Great Moments in TV Music History: Frank Zappa on The Dick Cavett Show

Those of a certain age remember back when television options were limited; it was always a treat to see live music pouring out of the TV. At first, there were lots of lip-sync shows such as Where the Action Is, and Shindig and Hullabaloo! seemed like a mixture of live and lip-synced performances.
By 1967-1968, there were more opportunities for real live music from artists who were changing the face of music, such as The Smothers Brothers Show and The Dick Cavett Show as well as the various late-night programs.

Special performances are the ones that grabbed you by the lapels and wouldn’t let you go; they are burned forever into the brain.

Frank Zappa had put together a new band late in 1970 that featured Aynsley Dunbar (drums), George Duke (keyboards), Ian Underwood (reeds), Jeff Simmons (bass, rhythm guitar), and Jim Pons (bass), who had been with The Turtles. On vocals were two more Turtles, initially identified as The Phlorescent Leech and Eddie; they were Mark Volman and Howard Kaylan, two men with incredible pipes.

Frank Zappa with The Phlorescent Leech and Eddie

Most people are familiar with their comedy material on the two albums from that band issued in the ’70s: Fillmore East — June 1971 and Just Another Band from L.A. This is the band featured on most of Chunga’s Revenge, and they are stars in that hit movie 200 Motels (well, I love it). The 1992 album Playground Psychotics also features them, but the best example of what this band could do appears on Carnegie Hall 10.11.11, released 40 years after that show (the one my fraternity brothers DIDN’T take me to 10.11.71, even though it’s probably my own fault).

The band at this point included Don Preston (keyboards), Zappa, Dunbar, Pons, Underwood, Volman, and Kaylan. They had just finished their U.S. tour October 24 and were preparing to head to Europe for shows in November and December, including the infamous “Smoke on the Water” show at Montreux.
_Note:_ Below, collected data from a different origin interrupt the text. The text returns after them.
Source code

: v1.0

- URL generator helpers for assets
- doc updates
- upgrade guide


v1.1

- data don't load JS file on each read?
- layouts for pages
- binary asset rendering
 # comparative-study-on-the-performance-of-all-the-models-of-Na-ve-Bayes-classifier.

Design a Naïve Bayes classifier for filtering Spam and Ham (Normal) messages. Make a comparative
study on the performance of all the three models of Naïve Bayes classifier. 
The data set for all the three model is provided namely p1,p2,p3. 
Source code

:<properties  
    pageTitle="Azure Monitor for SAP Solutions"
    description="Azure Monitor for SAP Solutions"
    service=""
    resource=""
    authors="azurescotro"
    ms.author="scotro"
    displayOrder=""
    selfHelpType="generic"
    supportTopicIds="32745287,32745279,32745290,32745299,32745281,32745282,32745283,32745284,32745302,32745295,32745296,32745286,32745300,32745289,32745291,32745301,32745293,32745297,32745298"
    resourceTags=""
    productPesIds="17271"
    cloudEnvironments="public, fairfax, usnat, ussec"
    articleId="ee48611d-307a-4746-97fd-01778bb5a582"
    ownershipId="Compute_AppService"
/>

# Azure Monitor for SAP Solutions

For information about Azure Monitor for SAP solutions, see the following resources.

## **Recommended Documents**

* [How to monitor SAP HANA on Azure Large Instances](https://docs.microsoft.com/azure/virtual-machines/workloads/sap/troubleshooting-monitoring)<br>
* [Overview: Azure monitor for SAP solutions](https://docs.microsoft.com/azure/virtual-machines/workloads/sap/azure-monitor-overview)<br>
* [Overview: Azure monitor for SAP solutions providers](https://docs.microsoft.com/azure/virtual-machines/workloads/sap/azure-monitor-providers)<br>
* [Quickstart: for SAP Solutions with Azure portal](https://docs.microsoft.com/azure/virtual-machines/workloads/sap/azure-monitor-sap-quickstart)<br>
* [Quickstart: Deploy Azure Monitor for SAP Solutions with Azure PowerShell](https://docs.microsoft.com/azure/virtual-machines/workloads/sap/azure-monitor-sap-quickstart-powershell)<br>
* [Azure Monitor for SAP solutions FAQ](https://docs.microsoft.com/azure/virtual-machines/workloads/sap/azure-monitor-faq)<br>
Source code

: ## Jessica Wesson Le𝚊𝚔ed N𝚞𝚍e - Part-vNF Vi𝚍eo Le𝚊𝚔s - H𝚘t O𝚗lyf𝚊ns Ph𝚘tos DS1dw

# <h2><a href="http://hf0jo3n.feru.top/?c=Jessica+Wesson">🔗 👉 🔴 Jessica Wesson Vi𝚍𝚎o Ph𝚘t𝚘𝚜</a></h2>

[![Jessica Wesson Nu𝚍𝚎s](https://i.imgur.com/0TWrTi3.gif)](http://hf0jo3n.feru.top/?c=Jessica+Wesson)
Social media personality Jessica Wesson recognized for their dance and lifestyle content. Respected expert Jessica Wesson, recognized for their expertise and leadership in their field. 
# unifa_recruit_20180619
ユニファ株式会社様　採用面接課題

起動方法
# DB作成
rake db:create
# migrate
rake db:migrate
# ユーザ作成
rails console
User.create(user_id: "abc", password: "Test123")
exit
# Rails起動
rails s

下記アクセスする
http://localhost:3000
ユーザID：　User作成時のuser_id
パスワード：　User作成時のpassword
They appeared on The Dick Cavett Show on November 12, 1971. The clip included here is audio only (with the exception of a clip from 200 Motels). After some crowd noise, Zappa and The Mothers (as they were being billed at the time) performed “Sofa” (0:16-3:36), with an “Eddie, Are You Kidding Me?” coda. That song is sung in German, of course. As a side note, I had noted several years ago:

In 1971, The Mothers featured Flo and Eddie. They performed a routine similar to “The Groupie Routine” and “Billy the Mountain” called “Geff Mij Wat Vloer Bedekking Onder Deze Vette Zwevende Sofa (Gimme Some Floor Covering Under This Fat Floating Sofa).” The version on the bootleg album Poot Face Boogie notes that: “There is a piece of music on this album about God, his girlfriend, their pig, and the home movie they are making on a favourite sofa.”

Cavett asks Zappa about the lyrics, at which point Zappa whips out a sheet of lyrics and hands it to Cavett to read, which he does. Cavett then asks about Zappa not being on television “much,” which leads to a general discussion about censorship.

Cavett then points out that Zappa is 30 (would turn 31 December 21st) and that John Lennon is, too. He asks if they have met, and Zappa tells the story of the meeting and eventual jam at Fillmore East during the closing week (the encore of the Fillmore East — June 1971 show).

Next they talk about 200 Motels and why Ringo Starr is in it. Zappa explains, and then they play a clip of the movie with Ringo as Larry the Dwarf. The creator of this audio/video astutely inserts that actual clip, featuring Zappa’s brilliant and biting take on the music industry as delivered by Larry (11:00-13:18).

The band then returns for one of their best songs, a recreation of “Who Are the Brain Police?” featuring Volman and Kaylan and a fine guitar solo from Zappa (14:38-19:44).

I was fortunate to catch this one live at the fraternity house with those same guys who didn’t drag me to Carnegie Hall with them. My first Zappa shows would be the Grand Wazoo 20-piece orchestra 09.23.72 at The Felt Forum and then Halloween at The Capitol in Passaic (the first Halloween show since 1967 and the jump-start of the Halloween tradition).